----- Input for this task -----

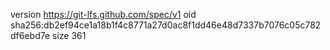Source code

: version https://git-lfs.github.com/spec/v1
oid sha256:db2ef94ce1a18b1f4c8771a27d0ac8f1dd46e48d7337b7076c05c782df6ebd7e
size 361
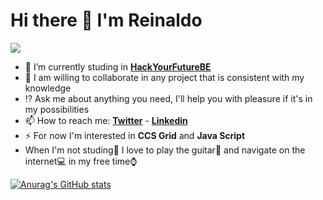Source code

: # Hi there 👋 I'm Reinaldo
![](https://media.giphy.com/media/LqMn3zJKoi93O/giphy.gif)
- :notebook: I’m currently studing in [**HackYourFutureBE**](https://hackyourfuture.be/)
- 👯 I am willing to collaborate in any project that is consistent with my knowledge
- :interrobang: Ask me about anything you need, I'll help you with pleasure if it's in my possibilities
- 📫 How to reach me:  [**Twitter**](https://twitter.com/perezrei/) - [**Linkedin**](https://www.linkedin.com/in/perezrei/)
- ⚡ For now I'm interested in **CCS Grid** and **Java Script**
- When I'm not studing:book: I love to play the guitar:musical_note: and navigate on the internet:computer: in my free time:watch:


[![Anurag's GitHub stats](https://github-readme-stats.vercel.app/api?username=perezrei)](https://github.com/anuraghazra/github-readme-stats)
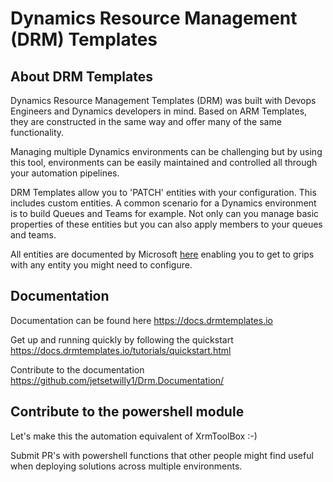 ﻿# Dynamics Resource Management (DRM) Templates

## About DRM Templates

Dynamics Resource Management Templates (DRM) was built with Devops Engineers and Dynamics developers in mind. Based on 
ARM Templates, they are constructed in the same way and offer many of the same functionality.

Managing multiple Dynamics environments can be challenging but by using this tool, 
environments can be easily maintained and controlled all through your automation pipelines.

DRM Templates allow you to 'PATCH' entities with your configuration. This includes custom entities. 
A common scenario for a Dynamics environment is to build Queues and Teams for example. 
Not only can you manage basic properties of these entities but you can also apply members to your queues and teams.

All entities are documented by Microsoft [here](https://learn.microsoft.com/en-us/power-apps/developer/data-platform/webapi/reference/entitytypes?view=dataverse-latest) enabling you to get to grips with any 
entity you might need to configure.

## Documentation

Documentation can be found here https://docs.drmtemplates.io

Get up and running quickly by following the quickstart https://docs.drmtemplates.io/tutorials/quickstart.html

Contribute to the documentation https://github.com/jetsetwilly1/Drm.Documentation/

## Contribute to the powershell module

Let's make this the automation equivalent of XrmToolBox :-)

Submit PR's with powershell functions that other people might find useful when deploying solutions across multiple environments.

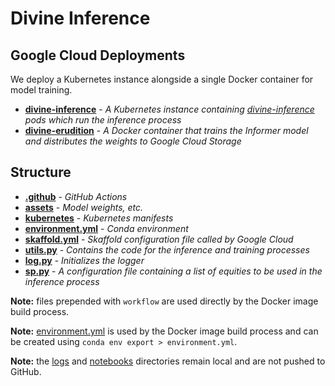 # Divine Inference

## Google Cloud Deployments

We deploy a Kubernetes instance alongside a single Docker container for model training.

- **[divine-inference](https://hub.docker.com/repository/docker/collindrake/divine-inference/general)** - 
*A Kubernetes instance containing [divine-inference](https://hub.docker.com/repository/docker/collindrake/divine-inference/general)
pods which run the inference process*
- **[divine-erudition]()** -
*A Docker container that trains the Informer model and distributes the weights to Google Cloud Storage*

## Structure

- **[.github](.github)** - *GitHub Actions*
- **[assets](assets)** - *Model weights, etc.*
- **[kubernetes](kubernetes)** - *Kubernetes manifests*
- **[environment.yml](environment.yml)** - *Conda environment*
- **[skaffold.yml](skaffold.yml)** - *Skaffold configuration file called by Google Cloud*
- **[utils.py](utils.py)** - *Contains the code for the inference and training processes*
- **[log.py](log.py)** - *Initializes the logger*
- **[sp.py](tickers.py)** - *A configuration file containing a list of equities to be used in the inference process*

**Note:** files prepended with `workflow` are used directly by the Docker image build process.

**Note:** [environment.yml](environment.yml) is used by the Docker image build process
and can be created using `conda env export > environment.yml`.

**Note:** the [logs](logs) and [notebooks](notebooks) directories remain local and are not pushed to GitHub.
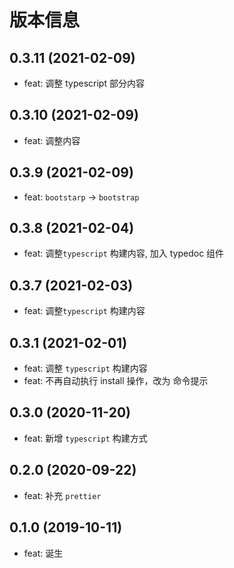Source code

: # 版本信息
## 0.3.11 (2021-02-09)
* feat: 调整 typescript 部分内容
## 0.3.10 (2021-02-09)
* feat: 调整内容

## 0.3.9 (2021-02-09)
* feat: `bootstarp` -> `bootstrap`
## 0.3.8 (2021-02-04)
* feat: 调整`typescript` 构建内容, 加入 typedoc 组件
## 0.3.7 (2021-02-03)
* feat: 调整`typescript` 构建内容
## 0.3.1 (2021-02-01)
* feat: 调整 `typescript` 构建内容
* feat: 不再自动执行 install 操作，改为 命令提示
## 0.3.0 (2020-11-20)
* feat: 新增 `typescript` 构建方式
## 0.2.0 (2020-09-22)
* feat: 补充 `prettier`

## 0.1.0 (2019-10-11)
* feat: 诞生
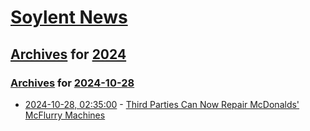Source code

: # [Soylent News](../../../README.md)

## [Archives](../../index.md) for [2024](../index.md)

### [Archives](../../index.md) for [2024-10-28](index.md)

* [2024-10-28, 02:35:00](https://soylentnews.org/article.pl?sid=24/10/27/1112210&from=rss) - [Third Parties Can Now Repair McDonalds' McFlurry Machines](https://soylentnews.org/article.pl?sid=24/10/27/1112210&from=rss)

-----

**Exercise requirements**
Give back exactly the run of lines that opens the material above and ends at the line with "## About DRM Templates". Omit the pictures.

**Answer space**
Source code

: version https://git-lfs.github.com/spec/v1
oid sha256:db2ef94ce1a18b1f4c8771a27d0ac8f1dd46e48d7337b7076c05c782df6ebd7e
size 361
Source code

: # Hi there 👋 I'm Reinaldo
![](https://media.giphy.com/media/LqMn3zJKoi93O/giphy.gif)
- :notebook: I’m currently studing in [**HackYourFutureBE**](https://hackyourfuture.be/)
- 👯 I am willing to collaborate in any project that is consistent with my knowledge
- :interrobang: Ask me about anything you need, I'll help you with pleasure if it's in my possibilities
- 📫 How to reach me:  [**Twitter**](https://twitter.com/perezrei/) - [**Linkedin**](https://www.linkedin.com/in/perezrei/)
- ⚡ For now I'm interested in **CCS Grid** and **Java Script**
- When I'm not studing:book: I love to play the guitar:musical_note: and navigate on the internet:computer: in my free time:watch:


[![Anurag's GitHub stats](https://github-readme-stats.vercel.app/api?username=perezrei)](https://github.com/anuraghazra/github-readme-stats)
 ﻿# Dynamics Resource Management (DRM) Templates

## About DRM Templates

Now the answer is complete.